- Theatrical release poster
- Directed by: Sankagiri Rajkumar
- Written by: Sankagiri Rajkumar
- Produced by: Sankagiri Rajkumar
- Starring: Sankagiri Rajkumar; Manickam; Vellayammal; Muththayi;
- Cinematography: Murali Ganesh
- Edited by: Sankagiri Rajkumar
- Music by: Taj Noor
- Production company: 25 Dots Creations
- Release date: 3 January 2025;
- Running time: 113 minutes
- Country: India
- Language: Tamil

= Bioscope (2025 film) =

Indian comedy drama film

Bioscope: The Story of the Story is a 2025 Indian Tamil-language comedy-drama film written and directed by Sankagiri Rajkumar. The film stars himself, Manickam, Vellayammal and Muththayi. The film was produced by under the banner of 25 Dots Creations.

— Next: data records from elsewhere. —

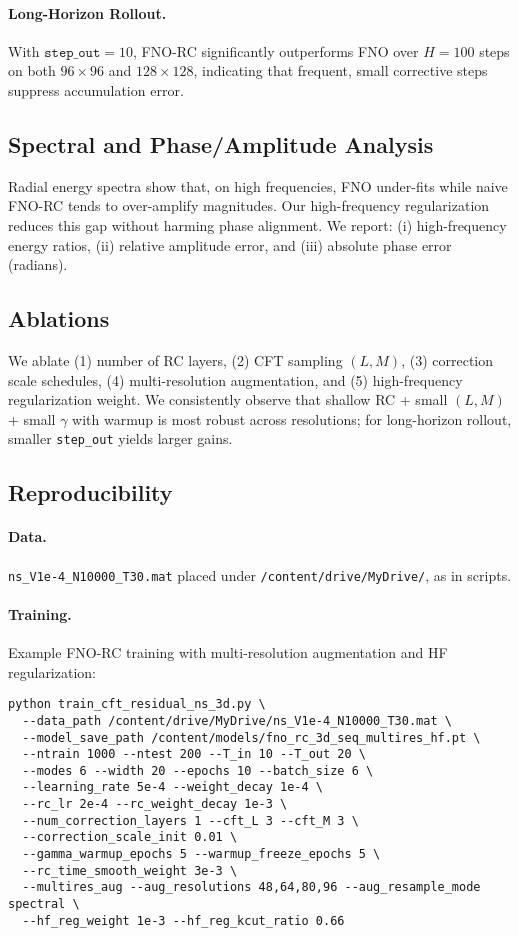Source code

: \paragraph{Long-Horizon Rollout.} With $\texttt{step\_out}=10$, FNO-RC significantly outperforms FNO over $H=100$ steps on both $96\times 96$ and $128\times 128$, indicating that frequent, small corrective steps suppress accumulation error.

\subsection{Spectral and Phase/Amplitude Analysis}
Radial energy spectra show that, on high frequencies, FNO under-fits while naive FNO-RC tends to over-amplify magnitudes. Our high-frequency regularization reduces this gap without harming phase alignment. We report: (i) high-frequency energy ratios, (ii) relative amplitude error, and (iii) absolute phase error (radians).

\subsection{Ablations}
We ablate (1) number of RC layers, (2) CFT sampling $(L,M)$, (3) correction scale schedules, (4) multi-resolution augmentation, and (5) high-frequency regularization weight. We consistently observe that shallow RC + small $(L,M)$ + small $\gamma$ with warmup is most robust across resolutions; for long-horizon rollout, smaller \texttt{step\_out} yields larger gains.

\subsection{Reproducibility}
\paragraph{Data.} \verb|ns_V1e-4_N10000_T30.mat| placed under \verb|/content/drive/MyDrive/|, as in scripts.

\paragraph{Training.} Example FNO-RC training with multi-resolution augmentation and HF regularization:
\begin{verbatim}
python train_cft_residual_ns_3d.py \
  --data_path /content/drive/MyDrive/ns_V1e-4_N10000_T30.mat \
  --model_save_path /content/models/fno_rc_3d_seq_multires_hf.pt \
  --ntrain 1000 --ntest 200 --T_in 10 --T_out 20 \
  --modes 6 --width 20 --epochs 10 --batch_size 6 \
  --learning_rate 5e-4 --weight_decay 1e-4 \
  --rc_lr 2e-4 --rc_weight_decay 1e-3 \
  --num_correction_layers 1 --cft_L 3 --cft_M 3 \
  --correction_scale_init 0.01 \
  --gamma_warmup_epochs 5 --warmup_freeze_epochs 5 \
  --rc_time_smooth_weight 3e-3 \
  --multires_aug --aug_resolutions 48,64,80,96 --aug_resample_mode spectral \
  --hf_reg_weight 1e-3 --hf_reg_kcut_ratio 0.66
\end{verbatim}

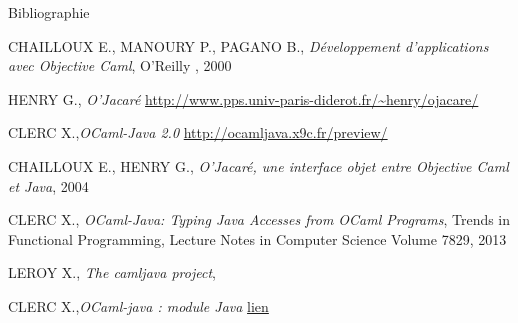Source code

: \documentclass[xcolor={table,dvipsnames}]{beamer}
\begin{document}
\begin{frame}{Bibliographie}

  \begin{thebibliography}{}
   CHAILLOUX E., MANOURY P., PAGANO B., \emph{Développement
    d'applications avec Objective Caml}, O'Reilly
    , 2000

  \bibitem{}  HENRY G., \emph{O’Jacaré} \url{http://www.pps.univ-paris-diderot.fr/~henry/ojacare/}

  \bibitem{}  CLERC X.,\emph{OCaml-Java 2.0} \url{http://ocamljava.x9c.fr/preview/}

  \bibitem{} CHAILLOUX E., HENRY G., \emph{O’Jacaré, une interface objet
    entre Objective Caml et Java}, 2004

  \bibitem{} CLERC X., \emph{OCaml-Java: Typing Java Accesses from OCaml
    Programs}, Trends in Functional Programming, Lecture Notes in
    Computer Science Volume 7829,
    2013

   LEROY X., \emph{The camljava project},

   CLERC X.,\emph{OCaml-java : module Java} \href{http://ocamljava.x9c.fr/preview/javalib/index.html}{lien}

  \end{thebibliography}
\end{frame}
\end{document}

Bioscope was released in theatres on 3 January 2025.

==Plot==
The film documents the making of Vengayam (2011).

== Cast ==
- Sankagiri Rajkumar as Rajkumar
- Vellayammal as Vellayammal
- Cheran as himself (guest appearance)

== Production ==
The film was produced by the director Sankagiri Rajkumar under the banner of 25 Dots Creations. He also handled the cinematography and editing and the music was composed by Taj Noor. Some portions of the film were shot in the United States.

== Release ==
Bioscope: The Story of the Story released in theatres on 3 January 2025.

== Reception ==
=== Critical response ===
Akshay Kumar of Cinema Express gave 3/5 stars and wrote, "Bioscope is one of the rarest films about films that don't end with the protagonist, who is usually a director, punching in the air after an overwhelming response from the audience." Abhinav Subramanian of Times of India gave 2/5 stars and wrote, "Bioscope emerges as a curious paradox: a story about making movie magic that works only partially. Like its characters’ makeshift equipment, it's ingenious in parts, but doesn't quite get the job done."